Simply put, a certain level of availability is necessary to maintain an educated and sophisticated audience, and to instill a respect and love for music (and other arts) in upcoming generations. Let us hope that we do not turn into a community in which operatic and symphonic warhorses represent the bulk of the repertoire, or that we neglect the education of new audiences and talented young performers.
Now, the good news. We can, in these hard times, take some comfort that a broadened sense of economic reality and artistic responsibility is clearly entrenched in our major classical music institutions. The “too big to fail” mentality that caught the Philadelphia Orchestra off guard was not contagious to the Dallas-Fort Worth region. Although musicians have accepted pay cuts and wage freezes, support staff has been trimmed, and seasons shortened, the institutions in question have prioritized fiscal stability when the times have called for it. It was not so many years ago that our major institutions in both Dallas and Fort Worth teetered frequently on the edge of extinction and performed and rehearsed in substandard conditions. Barring a deepening of the current crisis, that will not happen again.

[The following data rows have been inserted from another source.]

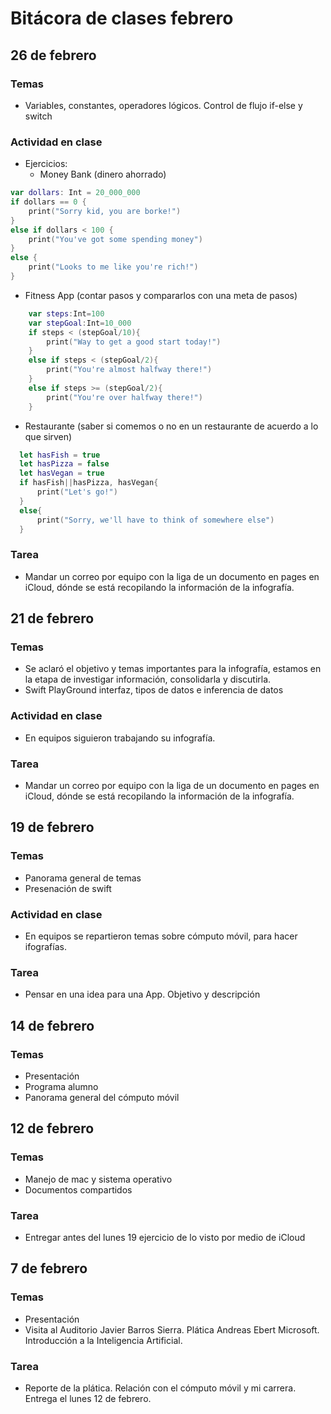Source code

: # Bitácora de clases febrero

## 26 de febrero
### Temas
- Variables, constantes, operadores lógicos. Control de flujo if-else y switch

### Actividad en clase
- Ejercicios:
  - Money Bank (dinero ahorrado)
```swift
var dollars: Int = 20_000_000
if dollars == 0 {
    print("Sorry kid, you are borke!")
}
else if dollars < 100 {
    print("You've got some spending money")
}
else {
    print("Looks to me like you're rich!")
}
```
  - Fitness App (contar pasos y compararlos con una meta de pasos)

  ```swift
      var steps:Int=100
      var stepGoal:Int=10_000
      if steps < (stepGoal/10){
          print("Way to get a good start today!")
      }
      else if steps < (stepGoal/2){
          print("You're almost halfway there!")
      }
      else if steps >= (stepGoal/2){
          print("You're over halfway there!")
      }
  ```
  - Restaurante (saber si comemos o no en un restaurante de acuerdo a lo que sirven)
```swift
  let hasFish = true
  let hasPizza = false
  let hasVegan = true
  if hasFish||hasPizza, hasVegan{
      print("Let's go!")
  }
  else{
      print("Sorry, we'll have to think of somewhere else")
  }
```

### Tarea
- Mandar un correo por equipo con la liga de un documento en pages en iCloud, dónde se está recopilando la información de la infografía.

## 21 de febrero
### Temas
- Se aclaró el objetivo y temas importantes para la infografía, estamos en la etapa de investigar información, consolidarla y discutirla.
- Swift PlayGround interfaz, tipos de datos e inferencia de datos

### Actividad en clase
- En equipos siguieron trabajando su infografía.

### Tarea
- Mandar un correo por equipo con la liga de un documento en pages en iCloud, dónde se está recopilando la información de la infografía.



## 19 de febrero
### Temas
- Panorama general de temas
- Presenación de swift

### Actividad en clase
- En equipos se repartieron temas sobre cómputo móvil, para hacer ifografías.

### Tarea
- Pensar en una idea para una App. Objetivo y descripción


## 14 de febrero
### Temas
- Presentación
- Programa alumno
- Panorama general del cómputo móvil

## 12 de febrero
### Temas
- Manejo de mac y sistema operativo
- Documentos compartidos

### Tarea
- Entregar antes del lunes 19 ejercicio de lo visto por medio de iCloud

## 7 de febrero
### Temas
- Presentación
- Visita al Auditorio Javier Barros Sierra. Plática Andreas Ebert Microsoft. Introducción a la Inteligencia Artificial.

### Tarea
- Reporte de la plática. Relación con el cómputo móvil y mi carrera. Entrega el lunes 12 de febrero.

As for the best single events of the year, as a former fulltime but currently avocational music critic, I can’t claim to have seen and heard everything. But of what I saw and heard in these parts during 2011, the finest moments were the result of imaginative thinking and skillful channeling of resources.

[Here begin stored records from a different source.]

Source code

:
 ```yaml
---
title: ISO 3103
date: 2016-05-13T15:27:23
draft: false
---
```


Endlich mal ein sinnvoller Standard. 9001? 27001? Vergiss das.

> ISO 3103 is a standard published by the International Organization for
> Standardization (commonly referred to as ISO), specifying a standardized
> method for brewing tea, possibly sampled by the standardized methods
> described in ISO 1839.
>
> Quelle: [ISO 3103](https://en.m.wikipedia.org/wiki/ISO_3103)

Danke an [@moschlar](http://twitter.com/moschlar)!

In May and June, area opera goers witnessed stage director John de los Santos’ brilliant twenty-first-century reimagining of Sullivan’s Mikado, as well as the hard-hitting, transcendent distillation of American culture (as embodied in Ginsberg’s poetry) in Glass’ Hydrogen Jukebox. Both of these amazing productions were part of the annual Fort Worth Opera festival, the brainchild of Fort Worth Opera’s visionary and admirably pragmatic general director Darren Woods.
Just a few weeks earlier, in April, Dallas Opera had set a new high standard for main stage, traditional repertoire with a production of Mussorgsky’s Boris Godunov that was both gripping and majestic. Though a superb cast and conductor, an amazing (and decades-old) production, and, of course, an inspired score were out in front, it was behind-the-scenes skill, experience, and hard work—on a level that money can’t buy—on the part of management that made it happen.
On the concert stage, meanwhile, the still young Soundings series at the Nasher Sculpture Center, under the leadership of Seth Knopp, again demonstrated that programming and presentation of concert music can be dramatic without being gimmicky. In Soundings concerts in September and November, the interaction of old and new constantly created a hair-raising energy. Although the combination of site, personnel, and expectation are unique for that particular series, Knopp and his colleagues set an example for all of our classical music community in their extraordinary blend of intellectual concept and creativity.

2 comments
We are so proud of our exciting Fort Worth Opera.
I still think about those productions of The Mikado and Hydrogen Jukebox…they were memorable.